Les habitants, dont les derniers seront délogés cette semaine, sans relogement prévu ou une quelconque compensation, sont pour la plupart des écrivains, des artistes ou des professeurs. Certains, comme Ikhlas Ibrahim, 88 ans, ont vendu des biens immobiliers dans des quartiers huppés afin de vivre dans l’une de ces péniches iconiques. A partir de dimanche dernier, les dernières maisons se font désormais démolir, et les habitants sont escortés à l’extérieur, manu militari.
La raison de cette campagne de délogement improvisée : le plan de réaménagement urbain du président Abdel Fattah al-Sissi. Un plan qui avait d’ailleurs laissé des quartiers entiers du Caire complètement rasés. Certaines nouvelles routes construites ces derniers mois passent à 30 centimètres des fenêtres des quartiers du nord du Caire. Une autoroute, la « Route Sahel », se poursuit d’ailleurs hors de la capitale, donnant sur un étrange pont autoroutier que les spécialistes estiment fragile, et que le président al-Sissi qualifie d’« inachevé ».
Saisies et destruction… sans intérêt général
Quoi qu’il en soit, la destruction des maisons flottantes et la mise de certaines d’entre elles aux enchères, s’inscrivent dans la « restauration d’un décor civilisé » sur les rives du Nil. Plus précisément : créer un quartier touristique. En effet, les autorités égyptiennes ont proposé des licences de cafés ou de restaurants aux anciens habitants. Des licences qui leur serviraient pour démarrer une structure sur la parcelle de terrain attachée à la maison flottante. Tous les habitants ont cependant refusé.

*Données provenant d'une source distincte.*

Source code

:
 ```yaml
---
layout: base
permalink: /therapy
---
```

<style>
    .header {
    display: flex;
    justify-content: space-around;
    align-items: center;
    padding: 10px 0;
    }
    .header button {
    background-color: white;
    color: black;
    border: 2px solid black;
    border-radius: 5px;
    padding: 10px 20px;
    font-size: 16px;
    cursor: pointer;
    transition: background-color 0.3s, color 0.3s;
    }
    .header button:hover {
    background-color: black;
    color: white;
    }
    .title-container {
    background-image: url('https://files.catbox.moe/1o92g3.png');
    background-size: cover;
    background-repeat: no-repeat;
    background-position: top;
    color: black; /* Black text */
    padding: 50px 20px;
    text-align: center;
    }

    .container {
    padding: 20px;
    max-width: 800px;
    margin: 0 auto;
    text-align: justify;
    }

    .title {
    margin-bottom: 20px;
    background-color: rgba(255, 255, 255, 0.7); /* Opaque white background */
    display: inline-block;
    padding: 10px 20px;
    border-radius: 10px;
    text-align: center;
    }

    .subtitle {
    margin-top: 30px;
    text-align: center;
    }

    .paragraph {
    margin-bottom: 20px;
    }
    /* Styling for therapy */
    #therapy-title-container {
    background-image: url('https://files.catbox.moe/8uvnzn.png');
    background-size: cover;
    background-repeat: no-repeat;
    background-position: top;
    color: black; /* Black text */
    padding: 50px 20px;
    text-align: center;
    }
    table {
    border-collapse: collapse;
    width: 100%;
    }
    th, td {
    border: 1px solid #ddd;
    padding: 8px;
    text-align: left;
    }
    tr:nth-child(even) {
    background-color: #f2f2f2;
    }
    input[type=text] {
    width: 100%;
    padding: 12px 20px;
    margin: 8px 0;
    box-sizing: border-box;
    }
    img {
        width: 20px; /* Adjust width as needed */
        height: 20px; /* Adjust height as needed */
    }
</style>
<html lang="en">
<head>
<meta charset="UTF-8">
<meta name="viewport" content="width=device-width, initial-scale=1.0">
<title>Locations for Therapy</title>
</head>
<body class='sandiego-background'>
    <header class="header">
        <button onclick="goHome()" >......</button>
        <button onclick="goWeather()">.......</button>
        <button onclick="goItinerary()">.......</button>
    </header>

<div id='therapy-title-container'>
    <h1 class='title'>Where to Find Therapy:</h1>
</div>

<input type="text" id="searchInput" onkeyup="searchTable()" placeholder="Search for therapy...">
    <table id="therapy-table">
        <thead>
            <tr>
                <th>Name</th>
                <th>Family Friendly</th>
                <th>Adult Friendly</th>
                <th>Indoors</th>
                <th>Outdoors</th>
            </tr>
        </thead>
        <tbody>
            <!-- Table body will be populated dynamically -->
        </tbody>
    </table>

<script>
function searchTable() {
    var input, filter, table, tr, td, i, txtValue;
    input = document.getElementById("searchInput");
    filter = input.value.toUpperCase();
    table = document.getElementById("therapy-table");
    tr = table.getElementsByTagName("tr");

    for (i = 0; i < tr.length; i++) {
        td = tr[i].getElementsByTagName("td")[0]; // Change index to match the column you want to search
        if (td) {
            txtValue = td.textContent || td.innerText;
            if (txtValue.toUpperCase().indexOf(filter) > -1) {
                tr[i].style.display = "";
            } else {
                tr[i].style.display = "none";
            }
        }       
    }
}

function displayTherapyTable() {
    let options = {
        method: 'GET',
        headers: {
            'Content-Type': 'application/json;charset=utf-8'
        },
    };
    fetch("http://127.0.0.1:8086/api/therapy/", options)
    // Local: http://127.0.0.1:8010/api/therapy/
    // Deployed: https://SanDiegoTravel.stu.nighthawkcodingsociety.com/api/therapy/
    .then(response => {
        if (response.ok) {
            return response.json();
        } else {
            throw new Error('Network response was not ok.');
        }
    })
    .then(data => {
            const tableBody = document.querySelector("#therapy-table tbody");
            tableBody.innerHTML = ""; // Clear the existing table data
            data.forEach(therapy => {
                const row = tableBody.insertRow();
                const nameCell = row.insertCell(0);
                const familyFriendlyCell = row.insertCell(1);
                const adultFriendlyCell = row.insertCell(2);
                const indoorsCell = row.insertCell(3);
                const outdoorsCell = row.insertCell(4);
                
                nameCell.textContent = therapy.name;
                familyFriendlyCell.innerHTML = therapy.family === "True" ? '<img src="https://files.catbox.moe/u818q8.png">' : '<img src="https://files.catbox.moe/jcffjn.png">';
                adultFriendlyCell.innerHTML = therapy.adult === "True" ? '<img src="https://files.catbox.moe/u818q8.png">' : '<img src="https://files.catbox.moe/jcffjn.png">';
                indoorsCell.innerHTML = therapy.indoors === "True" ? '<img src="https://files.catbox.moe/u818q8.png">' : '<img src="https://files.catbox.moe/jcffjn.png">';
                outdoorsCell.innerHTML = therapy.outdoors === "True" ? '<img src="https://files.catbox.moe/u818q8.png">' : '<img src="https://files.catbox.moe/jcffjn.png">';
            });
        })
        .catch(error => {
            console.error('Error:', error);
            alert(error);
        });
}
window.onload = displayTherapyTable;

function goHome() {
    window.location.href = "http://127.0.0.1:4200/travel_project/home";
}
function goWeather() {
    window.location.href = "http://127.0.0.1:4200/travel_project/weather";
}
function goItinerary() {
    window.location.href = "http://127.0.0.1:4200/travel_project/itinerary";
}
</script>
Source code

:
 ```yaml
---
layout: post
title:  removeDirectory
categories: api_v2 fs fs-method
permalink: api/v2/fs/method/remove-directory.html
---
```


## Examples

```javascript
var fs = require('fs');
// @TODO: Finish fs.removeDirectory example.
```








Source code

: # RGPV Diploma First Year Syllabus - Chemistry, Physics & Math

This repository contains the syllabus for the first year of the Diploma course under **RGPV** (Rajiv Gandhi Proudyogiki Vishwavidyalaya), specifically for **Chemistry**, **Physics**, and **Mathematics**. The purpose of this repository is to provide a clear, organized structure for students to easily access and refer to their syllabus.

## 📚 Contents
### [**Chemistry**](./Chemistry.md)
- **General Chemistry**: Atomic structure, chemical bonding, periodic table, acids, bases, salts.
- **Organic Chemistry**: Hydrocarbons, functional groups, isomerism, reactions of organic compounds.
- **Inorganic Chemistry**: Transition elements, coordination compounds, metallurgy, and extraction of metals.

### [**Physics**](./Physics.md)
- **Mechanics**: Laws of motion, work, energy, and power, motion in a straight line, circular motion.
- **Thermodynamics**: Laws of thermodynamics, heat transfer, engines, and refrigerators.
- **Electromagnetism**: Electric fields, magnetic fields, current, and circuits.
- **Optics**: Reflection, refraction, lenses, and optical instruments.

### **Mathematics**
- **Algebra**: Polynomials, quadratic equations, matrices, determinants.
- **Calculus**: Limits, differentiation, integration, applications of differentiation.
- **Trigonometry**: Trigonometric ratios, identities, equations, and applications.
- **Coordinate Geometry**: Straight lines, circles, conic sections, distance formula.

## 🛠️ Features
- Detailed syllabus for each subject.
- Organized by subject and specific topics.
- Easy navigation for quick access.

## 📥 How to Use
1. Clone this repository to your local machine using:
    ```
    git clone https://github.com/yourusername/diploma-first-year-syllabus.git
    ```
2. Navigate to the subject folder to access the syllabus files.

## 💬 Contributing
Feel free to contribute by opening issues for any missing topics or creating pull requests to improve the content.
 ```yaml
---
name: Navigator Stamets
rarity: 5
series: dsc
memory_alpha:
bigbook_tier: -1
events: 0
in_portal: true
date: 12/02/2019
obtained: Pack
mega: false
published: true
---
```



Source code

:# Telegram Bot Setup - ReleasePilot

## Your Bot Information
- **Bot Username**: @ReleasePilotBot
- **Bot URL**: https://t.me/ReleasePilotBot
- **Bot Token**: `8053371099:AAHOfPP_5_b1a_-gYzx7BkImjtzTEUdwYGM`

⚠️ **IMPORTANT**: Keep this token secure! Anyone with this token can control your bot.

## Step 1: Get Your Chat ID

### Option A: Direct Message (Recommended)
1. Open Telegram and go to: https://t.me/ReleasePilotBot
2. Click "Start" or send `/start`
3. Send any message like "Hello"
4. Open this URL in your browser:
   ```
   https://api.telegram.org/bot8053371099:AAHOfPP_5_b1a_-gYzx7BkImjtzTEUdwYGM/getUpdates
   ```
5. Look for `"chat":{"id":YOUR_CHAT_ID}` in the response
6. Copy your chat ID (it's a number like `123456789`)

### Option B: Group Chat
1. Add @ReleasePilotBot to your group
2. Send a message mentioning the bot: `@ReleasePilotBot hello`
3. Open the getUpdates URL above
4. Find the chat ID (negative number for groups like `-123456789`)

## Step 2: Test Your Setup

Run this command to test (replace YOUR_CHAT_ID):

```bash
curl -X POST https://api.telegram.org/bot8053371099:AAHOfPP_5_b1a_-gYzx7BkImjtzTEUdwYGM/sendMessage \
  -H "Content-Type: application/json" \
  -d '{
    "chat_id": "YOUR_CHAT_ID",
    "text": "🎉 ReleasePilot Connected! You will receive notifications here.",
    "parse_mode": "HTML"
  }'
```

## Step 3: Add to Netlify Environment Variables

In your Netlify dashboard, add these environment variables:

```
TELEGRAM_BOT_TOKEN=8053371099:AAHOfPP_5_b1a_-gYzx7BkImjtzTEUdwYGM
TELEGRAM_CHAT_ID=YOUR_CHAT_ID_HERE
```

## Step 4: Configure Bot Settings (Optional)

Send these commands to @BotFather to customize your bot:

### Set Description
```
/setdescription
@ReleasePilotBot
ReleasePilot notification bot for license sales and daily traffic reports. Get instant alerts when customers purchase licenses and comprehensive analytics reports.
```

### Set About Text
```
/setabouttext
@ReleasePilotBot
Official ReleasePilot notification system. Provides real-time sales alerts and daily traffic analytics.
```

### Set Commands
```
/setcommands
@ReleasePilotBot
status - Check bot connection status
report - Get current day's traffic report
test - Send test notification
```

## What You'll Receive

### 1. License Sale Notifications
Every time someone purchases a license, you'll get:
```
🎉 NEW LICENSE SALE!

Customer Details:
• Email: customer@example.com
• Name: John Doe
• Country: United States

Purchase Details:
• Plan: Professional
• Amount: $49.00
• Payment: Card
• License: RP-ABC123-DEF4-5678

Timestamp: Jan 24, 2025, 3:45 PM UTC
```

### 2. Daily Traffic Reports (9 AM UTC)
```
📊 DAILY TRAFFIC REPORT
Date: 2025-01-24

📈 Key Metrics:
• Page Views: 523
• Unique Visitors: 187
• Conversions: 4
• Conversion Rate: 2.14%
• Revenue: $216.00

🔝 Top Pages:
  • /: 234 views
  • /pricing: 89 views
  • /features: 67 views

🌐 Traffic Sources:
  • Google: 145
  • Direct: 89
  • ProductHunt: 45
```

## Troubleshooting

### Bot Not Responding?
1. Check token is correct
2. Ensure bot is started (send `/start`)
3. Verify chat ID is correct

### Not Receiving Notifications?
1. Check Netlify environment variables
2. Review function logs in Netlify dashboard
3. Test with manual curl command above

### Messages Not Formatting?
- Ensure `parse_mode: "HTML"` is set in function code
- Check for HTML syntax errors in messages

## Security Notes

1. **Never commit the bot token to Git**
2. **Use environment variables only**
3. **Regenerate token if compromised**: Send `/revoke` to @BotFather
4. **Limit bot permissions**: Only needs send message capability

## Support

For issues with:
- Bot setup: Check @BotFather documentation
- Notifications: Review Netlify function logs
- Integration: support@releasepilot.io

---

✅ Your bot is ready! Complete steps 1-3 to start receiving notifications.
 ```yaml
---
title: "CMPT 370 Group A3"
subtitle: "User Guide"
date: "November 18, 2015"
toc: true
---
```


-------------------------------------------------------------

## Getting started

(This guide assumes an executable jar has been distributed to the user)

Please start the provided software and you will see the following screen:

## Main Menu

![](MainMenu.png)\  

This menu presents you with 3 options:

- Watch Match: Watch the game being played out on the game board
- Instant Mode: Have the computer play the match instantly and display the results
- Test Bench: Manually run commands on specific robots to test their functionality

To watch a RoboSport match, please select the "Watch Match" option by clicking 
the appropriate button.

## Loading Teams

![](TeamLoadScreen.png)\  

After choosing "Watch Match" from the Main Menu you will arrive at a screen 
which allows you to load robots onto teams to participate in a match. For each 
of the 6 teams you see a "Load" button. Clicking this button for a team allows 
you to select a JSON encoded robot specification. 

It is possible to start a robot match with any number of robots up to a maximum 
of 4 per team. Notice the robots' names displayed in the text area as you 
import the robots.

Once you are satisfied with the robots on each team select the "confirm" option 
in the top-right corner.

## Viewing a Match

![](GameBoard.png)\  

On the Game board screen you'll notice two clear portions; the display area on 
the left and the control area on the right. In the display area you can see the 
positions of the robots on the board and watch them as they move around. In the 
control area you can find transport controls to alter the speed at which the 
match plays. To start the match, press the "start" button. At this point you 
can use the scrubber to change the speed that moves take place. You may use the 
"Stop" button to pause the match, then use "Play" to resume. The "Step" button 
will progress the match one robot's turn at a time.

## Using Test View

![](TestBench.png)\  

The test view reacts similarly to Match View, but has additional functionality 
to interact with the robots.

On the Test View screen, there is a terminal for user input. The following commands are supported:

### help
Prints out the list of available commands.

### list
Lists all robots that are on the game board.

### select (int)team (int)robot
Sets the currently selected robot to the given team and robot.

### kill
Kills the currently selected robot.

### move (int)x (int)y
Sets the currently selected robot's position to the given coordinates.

L’auteure Ahdaf Soueif, qui vivait dans l’une de ces maisons, a déclaré : « Ma maison flottante est une propriété privée. Je paie une licence de navigation chaque année. Nous vivons ici, ce sont nos maisons ».
Pour rappel, avant de procéder à la saisie et à la destruction des maisons flottantes du Caire, le gouvernement avait imposé des taxes lourdes, atteignant des dizaines de milliers de dollars, afin de dissuader les habitants de garder ces maisons.
Le 4 juillet, le ministère de la Justice avait suspendu la destruction des maisons flottantes pendant une journée. Des responsables du gouvernement ont rencontré les derniers habitants, mais aucune solution n’a été trouvée.
L’écrivain Omar Robert Hamilton, qui habitait également le quartier, a dénoncé « une asymétrie totale de l’information ». « En réalité, aucun habitant n’a eu la moindre information lors de cette réunion », assure-t-il.